• **Records to process**:
────

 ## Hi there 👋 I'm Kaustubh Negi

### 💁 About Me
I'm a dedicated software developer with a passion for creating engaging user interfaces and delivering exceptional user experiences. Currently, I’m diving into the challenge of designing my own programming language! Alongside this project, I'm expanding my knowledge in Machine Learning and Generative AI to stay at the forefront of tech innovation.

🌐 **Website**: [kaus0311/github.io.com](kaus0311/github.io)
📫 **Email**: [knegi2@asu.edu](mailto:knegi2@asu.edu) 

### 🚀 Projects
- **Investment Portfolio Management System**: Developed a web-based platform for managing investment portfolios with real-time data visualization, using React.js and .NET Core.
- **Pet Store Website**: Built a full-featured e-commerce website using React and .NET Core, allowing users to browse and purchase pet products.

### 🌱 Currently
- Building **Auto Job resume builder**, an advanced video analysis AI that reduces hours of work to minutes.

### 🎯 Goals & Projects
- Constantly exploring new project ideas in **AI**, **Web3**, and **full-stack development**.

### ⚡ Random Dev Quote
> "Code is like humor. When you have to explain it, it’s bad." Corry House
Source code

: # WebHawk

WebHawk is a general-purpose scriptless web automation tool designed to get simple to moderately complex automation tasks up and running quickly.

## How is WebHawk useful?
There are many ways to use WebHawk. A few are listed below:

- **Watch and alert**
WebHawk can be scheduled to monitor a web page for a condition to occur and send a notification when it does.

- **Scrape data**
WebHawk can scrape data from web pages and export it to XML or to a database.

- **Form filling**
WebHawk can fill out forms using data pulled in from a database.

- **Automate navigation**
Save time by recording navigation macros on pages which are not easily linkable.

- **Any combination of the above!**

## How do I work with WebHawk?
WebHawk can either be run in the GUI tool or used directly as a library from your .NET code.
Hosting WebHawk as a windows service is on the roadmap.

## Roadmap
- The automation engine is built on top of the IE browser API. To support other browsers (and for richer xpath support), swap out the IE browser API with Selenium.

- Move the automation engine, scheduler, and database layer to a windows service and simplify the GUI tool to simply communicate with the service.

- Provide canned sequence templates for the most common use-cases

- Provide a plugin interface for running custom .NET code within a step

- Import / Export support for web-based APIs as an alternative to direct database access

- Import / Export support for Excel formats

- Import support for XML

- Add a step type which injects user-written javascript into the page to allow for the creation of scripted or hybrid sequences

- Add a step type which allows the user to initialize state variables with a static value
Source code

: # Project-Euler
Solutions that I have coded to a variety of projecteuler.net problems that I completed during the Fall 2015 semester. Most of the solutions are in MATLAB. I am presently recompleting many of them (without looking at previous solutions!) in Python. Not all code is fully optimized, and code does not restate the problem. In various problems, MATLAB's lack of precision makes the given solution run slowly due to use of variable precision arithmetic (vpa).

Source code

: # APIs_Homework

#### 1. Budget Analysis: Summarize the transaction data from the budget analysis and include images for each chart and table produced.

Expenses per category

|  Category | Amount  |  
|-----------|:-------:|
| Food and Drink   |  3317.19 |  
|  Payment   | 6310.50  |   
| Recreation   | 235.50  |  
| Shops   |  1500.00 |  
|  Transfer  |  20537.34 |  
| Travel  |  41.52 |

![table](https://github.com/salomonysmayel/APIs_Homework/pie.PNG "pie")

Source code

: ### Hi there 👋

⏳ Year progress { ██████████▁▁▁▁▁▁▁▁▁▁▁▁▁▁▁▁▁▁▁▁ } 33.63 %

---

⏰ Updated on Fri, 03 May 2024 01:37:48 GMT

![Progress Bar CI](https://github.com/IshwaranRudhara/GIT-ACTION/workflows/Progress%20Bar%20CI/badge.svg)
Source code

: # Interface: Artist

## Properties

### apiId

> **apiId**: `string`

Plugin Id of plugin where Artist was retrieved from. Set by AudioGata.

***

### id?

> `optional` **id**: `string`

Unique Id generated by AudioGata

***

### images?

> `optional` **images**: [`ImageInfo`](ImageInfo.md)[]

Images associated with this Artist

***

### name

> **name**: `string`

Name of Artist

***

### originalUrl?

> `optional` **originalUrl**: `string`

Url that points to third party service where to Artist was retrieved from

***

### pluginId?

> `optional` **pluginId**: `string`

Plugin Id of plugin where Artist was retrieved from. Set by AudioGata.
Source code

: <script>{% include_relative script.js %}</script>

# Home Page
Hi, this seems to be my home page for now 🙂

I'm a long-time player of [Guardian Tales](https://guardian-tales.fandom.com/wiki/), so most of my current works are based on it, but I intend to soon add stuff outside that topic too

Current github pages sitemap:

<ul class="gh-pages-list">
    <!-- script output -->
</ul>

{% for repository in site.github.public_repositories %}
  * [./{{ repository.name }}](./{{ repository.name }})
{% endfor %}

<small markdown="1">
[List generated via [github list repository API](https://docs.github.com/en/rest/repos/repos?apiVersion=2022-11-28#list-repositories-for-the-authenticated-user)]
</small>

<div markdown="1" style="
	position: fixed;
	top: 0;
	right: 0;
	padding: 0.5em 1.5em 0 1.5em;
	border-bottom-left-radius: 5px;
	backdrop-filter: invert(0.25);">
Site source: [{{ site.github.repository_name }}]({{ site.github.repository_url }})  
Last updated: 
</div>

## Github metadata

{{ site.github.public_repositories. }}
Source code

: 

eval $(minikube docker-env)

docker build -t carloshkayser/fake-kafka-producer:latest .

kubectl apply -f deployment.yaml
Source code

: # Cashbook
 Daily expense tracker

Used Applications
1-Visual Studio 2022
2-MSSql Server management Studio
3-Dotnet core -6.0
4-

────

• **What needs to be done**: Check every line of the entries above, and copy those that carry the string "have".

• **Answer space**:
> "Code is like humor. When you have to explain it, it’s bad." Corry House
Solutions that I have coded to a variety of projecteuler.net problems that I completed during the Fall 2015 semester. Most of the solutions are in MATLAB. I am presently recompleting many of them (without looking at previous solutions!) in Python. Not all code is fully optimized, and code does not restate the problem. In various problems, MATLAB's lack of precision makes the given solution run slowly due to use of variable precision arithmetic (vpa).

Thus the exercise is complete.